Alper Gezeravci, un pilote de chasse de 43 ans, dont 21 dans l'armée de l'air, doit décoller dans la nuit de jeudi à vendredi pour l'ISS depuis la base de Cap Canaveral, en Floride (sud-est des Etats-Unis), pour une mission de 14 jours.

Son départ, initialement prévu jeudi, a été reporté de 24 heures "vendredi à 00H49 heure de Turquie (21H49 GMT) pour procéder à des vérifications techniques", a annoncé mercredi soir le ministre turc de l'Industrie, Mehmet Fatih Kacir qui se trouve en Floride, à la tête d'une importante délégation officielle.

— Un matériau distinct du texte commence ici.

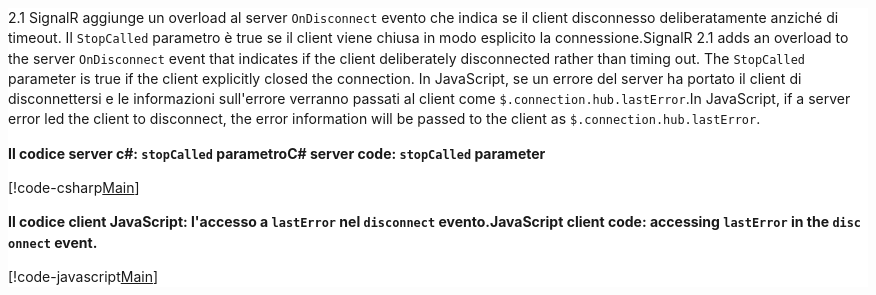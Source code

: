 <span data-ttu-id="2fa04-297">2.1 SignalR aggiunge un overload al server `OnDisconnect` evento che indica se il client disconnesso deliberatamente anziché di timeout. Il `StopCalled` parametro è true se il client viene chiusa in modo esplicito la connessione.</span><span class="sxs-lookup"><span data-stu-id="2fa04-297">SignalR 2.1 adds an overload to the server `OnDisconnect` event that indicates if the client deliberately disconnected rather than timing out. The `StopCalled` parameter is true if the client explicitly closed the connection.</span></span> <span data-ttu-id="2fa04-298">In JavaScript, se un errore del server ha portato il client di disconnettersi e le informazioni sull'errore verranno passati al client come `$.connection.hub.lastError`.</span><span class="sxs-lookup"><span data-stu-id="2fa04-298">In JavaScript, if a server error led the client to disconnect, the error information will be passed to the client as `$.connection.hub.lastError`.</span></span>

<span data-ttu-id="2fa04-299">**Il codice server c#: `stopCalled` parametro**</span><span class="sxs-lookup"><span data-stu-id="2fa04-299">**C# server code: `stopCalled` parameter**</span></span>

[!code-csharp[Main](handling-connection-lifetime-events/samples/sample7.cs?highlight=1,3)]

<span data-ttu-id="2fa04-300">**Il codice client JavaScript: l'accesso a `lastError` nel `disconnect` evento.**</span><span class="sxs-lookup"><span data-stu-id="2fa04-300">**JavaScript client code: accessing `lastError` in the `disconnect` event.**</span></span>

[!code-javascript[Main](handling-connection-lifetime-events/samples/sample8.js?highlight=2-3)]
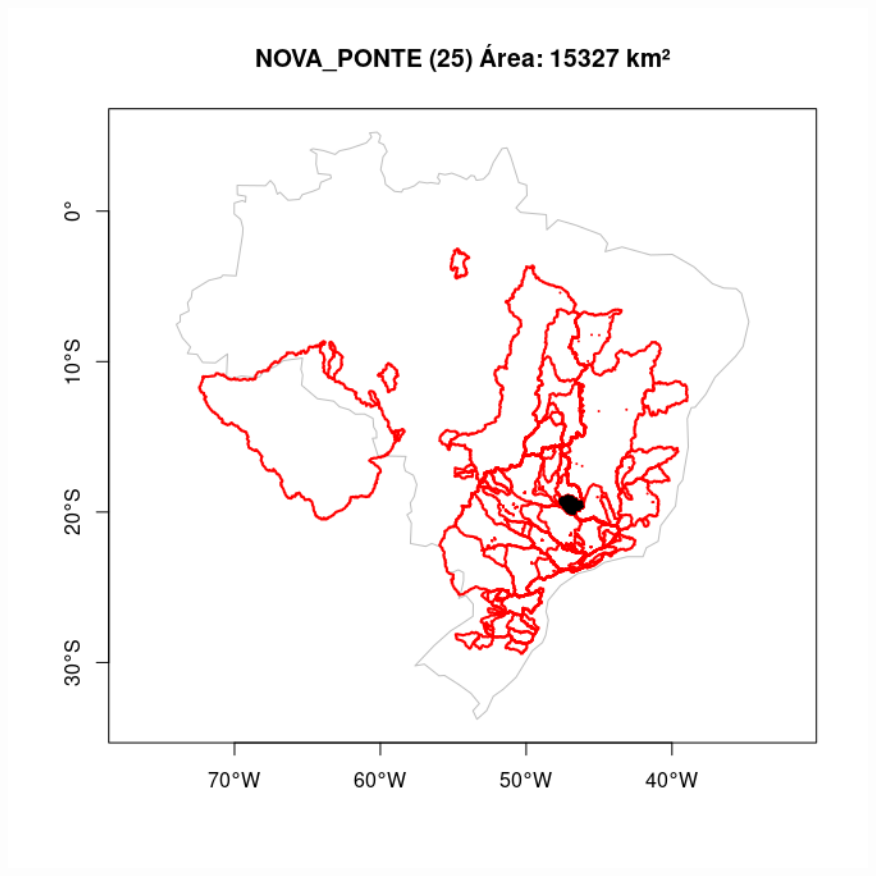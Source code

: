 <img src="man/figures/README-unnamed-chunk-5-41.png" width="100%" style="display: block; margin: auto;" />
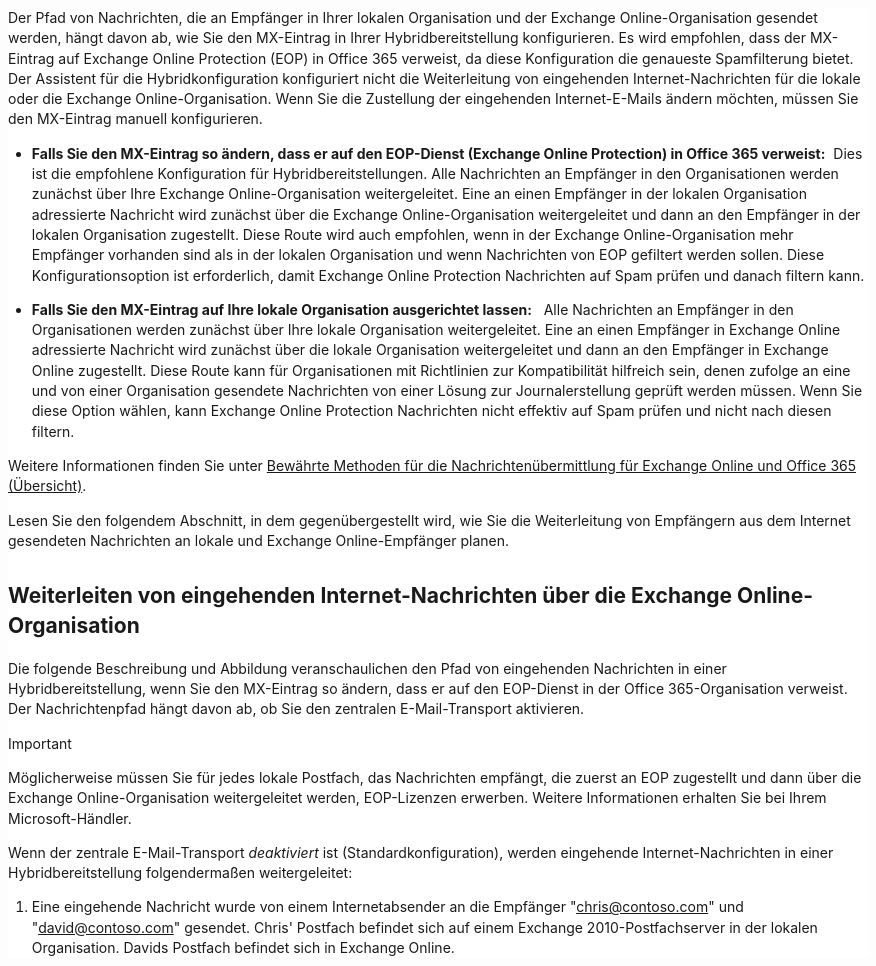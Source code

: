 Der Pfad von Nachrichten, die an Empfänger in Ihrer lokalen Organisation und der Exchange Online-Organisation gesendet werden, hängt davon ab, wie Sie den MX-Eintrag in Ihrer Hybridbereitstellung konfigurieren. Es wird empfohlen, dass der MX-Eintrag auf Exchange Online Protection (EOP) in Office 365 verweist, da diese Konfiguration die genaueste Spamfilterung bietet. Der Assistent für die Hybridkonfiguration konfiguriert nicht die Weiterleitung von eingehenden Internet-Nachrichten für die lokale oder die Exchange Online-Organisation. Wenn Sie die Zustellung der eingehenden Internet-E-Mails ändern möchten, müssen Sie den MX-Eintrag manuell konfigurieren.

  - **Falls Sie den MX-Eintrag so ändern, dass er auf den EOP-Dienst (Exchange Online Protection) in Office 365 verweist:**  Dies ist die empfohlene Konfiguration für Hybridbereitstellungen. Alle Nachrichten an Empfänger in den Organisationen werden zunächst über Ihre Exchange Online-Organisation weitergeleitet. Eine an einen Empfänger in der lokalen Organisation adressierte Nachricht wird zunächst über die Exchange Online-Organisation weitergeleitet und dann an den Empfänger in der lokalen Organisation zugestellt. Diese Route wird auch empfohlen, wenn in der Exchange Online-Organisation mehr Empfänger vorhanden sind als in der lokalen Organisation und wenn Nachrichten von EOP gefiltert werden sollen. Diese Konfigurationsoption ist erforderlich, damit Exchange Online Protection Nachrichten auf Spam prüfen und danach filtern kann.

  - **Falls Sie den MX-Eintrag auf Ihre lokale Organisation ausgerichtet lassen:**   Alle Nachrichten an Empfänger in den Organisationen werden zunächst über Ihre lokale Organisation weitergeleitet. Eine an einen Empfänger in Exchange Online adressierte Nachricht wird zunächst über die lokale Organisation weitergeleitet und dann an den Empfänger in Exchange Online zugestellt. Diese Route kann für Organisationen mit Richtlinien zur Kompatibilität hilfreich sein, denen zufolge an eine und von einer Organisation gesendete Nachrichten von einer Lösung zur Journalerstellung geprüft werden müssen. Wenn Sie diese Option wählen, kann Exchange Online Protection Nachrichten nicht effektiv auf Spam prüfen und nicht nach diesen filtern.

Weitere Informationen finden Sie unter [Bewährte Methoden für die Nachrichtenübermittlung für Exchange Online und Office 365 (Übersicht)](https://technet.microsoft.com/de-de/library/jj937232\(v=exchg.150\)).

Lesen Sie den folgendem Abschnitt, in dem gegenübergestellt wird, wie Sie die Weiterleitung von Empfängern aus dem Internet gesendeten Nachrichten an lokale und Exchange Online-Empfänger planen.

## Weiterleiten von eingehenden Internet-Nachrichten über die Exchange Online-Organisation

Die folgende Beschreibung und Abbildung veranschaulichen den Pfad von eingehenden Nachrichten in einer Hybridbereitstellung, wenn Sie den MX-Eintrag so ändern, dass er auf den EOP-Dienst in der Office 365-Organisation verweist. Der Nachrichtenpfad hängt davon ab, ob Sie den zentralen E-Mail-Transport aktivieren.


> [!IMPORTANT]
> Möglicherweise müssen Sie für jedes lokale Postfach, das Nachrichten empfängt, die zuerst an EOP zugestellt und dann über die Exchange Online-Organisation weitergeleitet werden, EOP-Lizenzen erwerben. Weitere Informationen erhalten Sie bei Ihrem Microsoft-Händler.



Wenn der zentrale E-Mail-Transport *deaktiviert* ist (Standardkonfiguration), werden eingehende Internet-Nachrichten in einer Hybridbereitstellung folgendermaßen weitergeleitet:

1.  Eine eingehende Nachricht wurde von einem Internetabsender an die Empfänger "chris@contoso.com" und "david@contoso.com" gesendet. Chris' Postfach befindet sich auf einem Exchange 2010-Postfachserver in der lokalen Organisation. Davids Postfach befindet sich in Exchange Online.
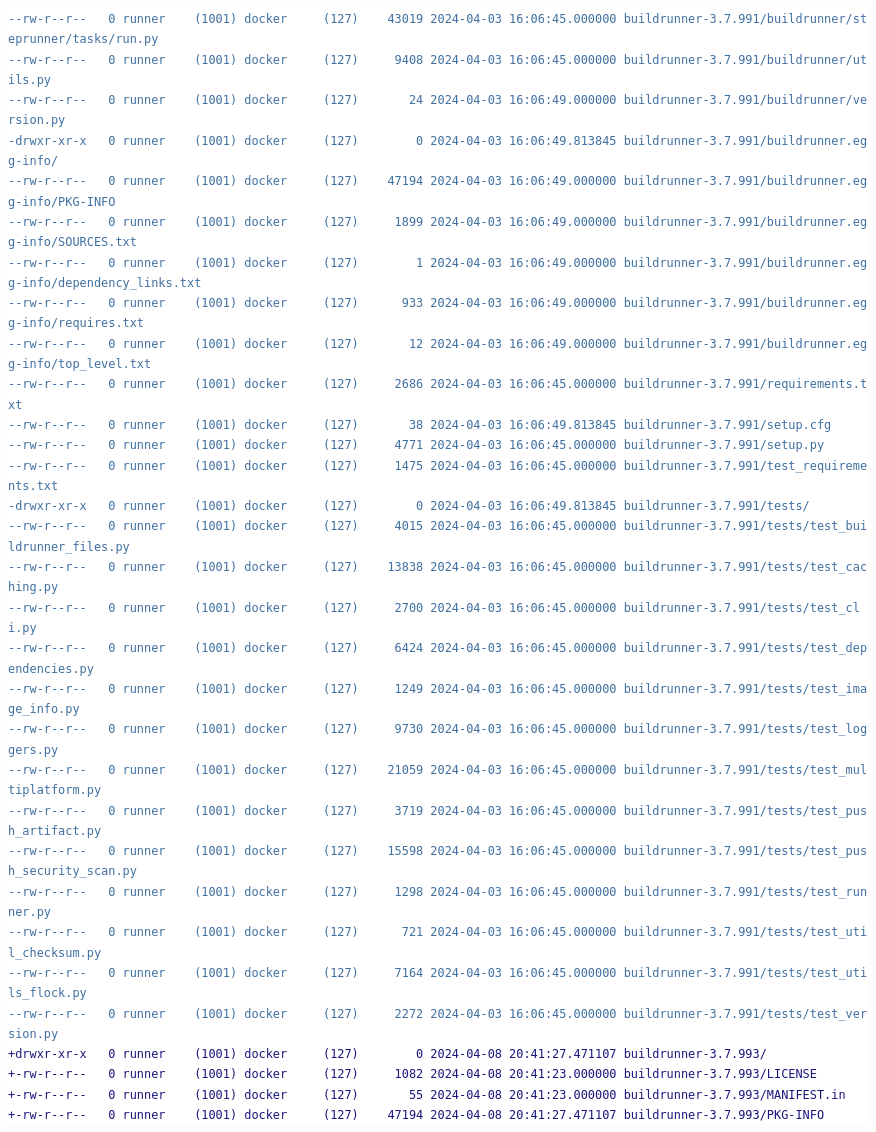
 ```diff
--rw-r--r--   0 runner    (1001) docker     (127)    43019 2024-04-03 16:06:45.000000 buildrunner-3.7.991/buildrunner/steprunner/tasks/run.py
--rw-r--r--   0 runner    (1001) docker     (127)     9408 2024-04-03 16:06:45.000000 buildrunner-3.7.991/buildrunner/utils.py
--rw-r--r--   0 runner    (1001) docker     (127)       24 2024-04-03 16:06:49.000000 buildrunner-3.7.991/buildrunner/version.py
-drwxr-xr-x   0 runner    (1001) docker     (127)        0 2024-04-03 16:06:49.813845 buildrunner-3.7.991/buildrunner.egg-info/
--rw-r--r--   0 runner    (1001) docker     (127)    47194 2024-04-03 16:06:49.000000 buildrunner-3.7.991/buildrunner.egg-info/PKG-INFO
--rw-r--r--   0 runner    (1001) docker     (127)     1899 2024-04-03 16:06:49.000000 buildrunner-3.7.991/buildrunner.egg-info/SOURCES.txt
--rw-r--r--   0 runner    (1001) docker     (127)        1 2024-04-03 16:06:49.000000 buildrunner-3.7.991/buildrunner.egg-info/dependency_links.txt
--rw-r--r--   0 runner    (1001) docker     (127)      933 2024-04-03 16:06:49.000000 buildrunner-3.7.991/buildrunner.egg-info/requires.txt
--rw-r--r--   0 runner    (1001) docker     (127)       12 2024-04-03 16:06:49.000000 buildrunner-3.7.991/buildrunner.egg-info/top_level.txt
--rw-r--r--   0 runner    (1001) docker     (127)     2686 2024-04-03 16:06:45.000000 buildrunner-3.7.991/requirements.txt
--rw-r--r--   0 runner    (1001) docker     (127)       38 2024-04-03 16:06:49.813845 buildrunner-3.7.991/setup.cfg
--rw-r--r--   0 runner    (1001) docker     (127)     4771 2024-04-03 16:06:45.000000 buildrunner-3.7.991/setup.py
--rw-r--r--   0 runner    (1001) docker     (127)     1475 2024-04-03 16:06:45.000000 buildrunner-3.7.991/test_requirements.txt
-drwxr-xr-x   0 runner    (1001) docker     (127)        0 2024-04-03 16:06:49.813845 buildrunner-3.7.991/tests/
--rw-r--r--   0 runner    (1001) docker     (127)     4015 2024-04-03 16:06:45.000000 buildrunner-3.7.991/tests/test_buildrunner_files.py
--rw-r--r--   0 runner    (1001) docker     (127)    13838 2024-04-03 16:06:45.000000 buildrunner-3.7.991/tests/test_caching.py
--rw-r--r--   0 runner    (1001) docker     (127)     2700 2024-04-03 16:06:45.000000 buildrunner-3.7.991/tests/test_cli.py
--rw-r--r--   0 runner    (1001) docker     (127)     6424 2024-04-03 16:06:45.000000 buildrunner-3.7.991/tests/test_dependencies.py
--rw-r--r--   0 runner    (1001) docker     (127)     1249 2024-04-03 16:06:45.000000 buildrunner-3.7.991/tests/test_image_info.py
--rw-r--r--   0 runner    (1001) docker     (127)     9730 2024-04-03 16:06:45.000000 buildrunner-3.7.991/tests/test_loggers.py
--rw-r--r--   0 runner    (1001) docker     (127)    21059 2024-04-03 16:06:45.000000 buildrunner-3.7.991/tests/test_multiplatform.py
--rw-r--r--   0 runner    (1001) docker     (127)     3719 2024-04-03 16:06:45.000000 buildrunner-3.7.991/tests/test_push_artifact.py
--rw-r--r--   0 runner    (1001) docker     (127)    15598 2024-04-03 16:06:45.000000 buildrunner-3.7.991/tests/test_push_security_scan.py
--rw-r--r--   0 runner    (1001) docker     (127)     1298 2024-04-03 16:06:45.000000 buildrunner-3.7.991/tests/test_runner.py
--rw-r--r--   0 runner    (1001) docker     (127)      721 2024-04-03 16:06:45.000000 buildrunner-3.7.991/tests/test_util_checksum.py
--rw-r--r--   0 runner    (1001) docker     (127)     7164 2024-04-03 16:06:45.000000 buildrunner-3.7.991/tests/test_utils_flock.py
--rw-r--r--   0 runner    (1001) docker     (127)     2272 2024-04-03 16:06:45.000000 buildrunner-3.7.991/tests/test_version.py
+drwxr-xr-x   0 runner    (1001) docker     (127)        0 2024-04-08 20:41:27.471107 buildrunner-3.7.993/
+-rw-r--r--   0 runner    (1001) docker     (127)     1082 2024-04-08 20:41:23.000000 buildrunner-3.7.993/LICENSE
+-rw-r--r--   0 runner    (1001) docker     (127)       55 2024-04-08 20:41:23.000000 buildrunner-3.7.993/MANIFEST.in
+-rw-r--r--   0 runner    (1001) docker     (127)    47194 2024-04-08 20:41:27.471107 buildrunner-3.7.993/PKG-INFO
```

Le colonel Gezeravci rejoindra la station internationale en compagnie d'un Suédois, d'un Italien et d'un Espagnol à bord d'une navette privée de la société Axiom, qui assurera ainsi sa troisième mission en partenariat avec la Nasa (agence spatiale américaine).

"Nous voyons cette mission comme le symbole d'une Turquie de plus en plus puissante et affirmée", a estimé mardi soir le président turc Recep Tayyip Erdogan. "Que ce voyage de notre frère Alper soit bénéfique à toute notre nation et à notre jeunesse" a ajouté le chef de l'état en lui souhaitant "bonne chance".

Il avait lui-même introduit la mission de M. Gezeravci entre les deux tours de l'élection présidentielle, en mai 2023, et a rappelé à plusieurs reprises l'importance de ce vol pour le pays.

"Nous sommes en passe d'atteindre notre but d'envoyer un de nos concitoyens dans l'espace. Sois fière, Turquie!" lançait-il la semaine dernière, en précisant que l'astronaute conduirait 13 expériences préparées par les universités du pays.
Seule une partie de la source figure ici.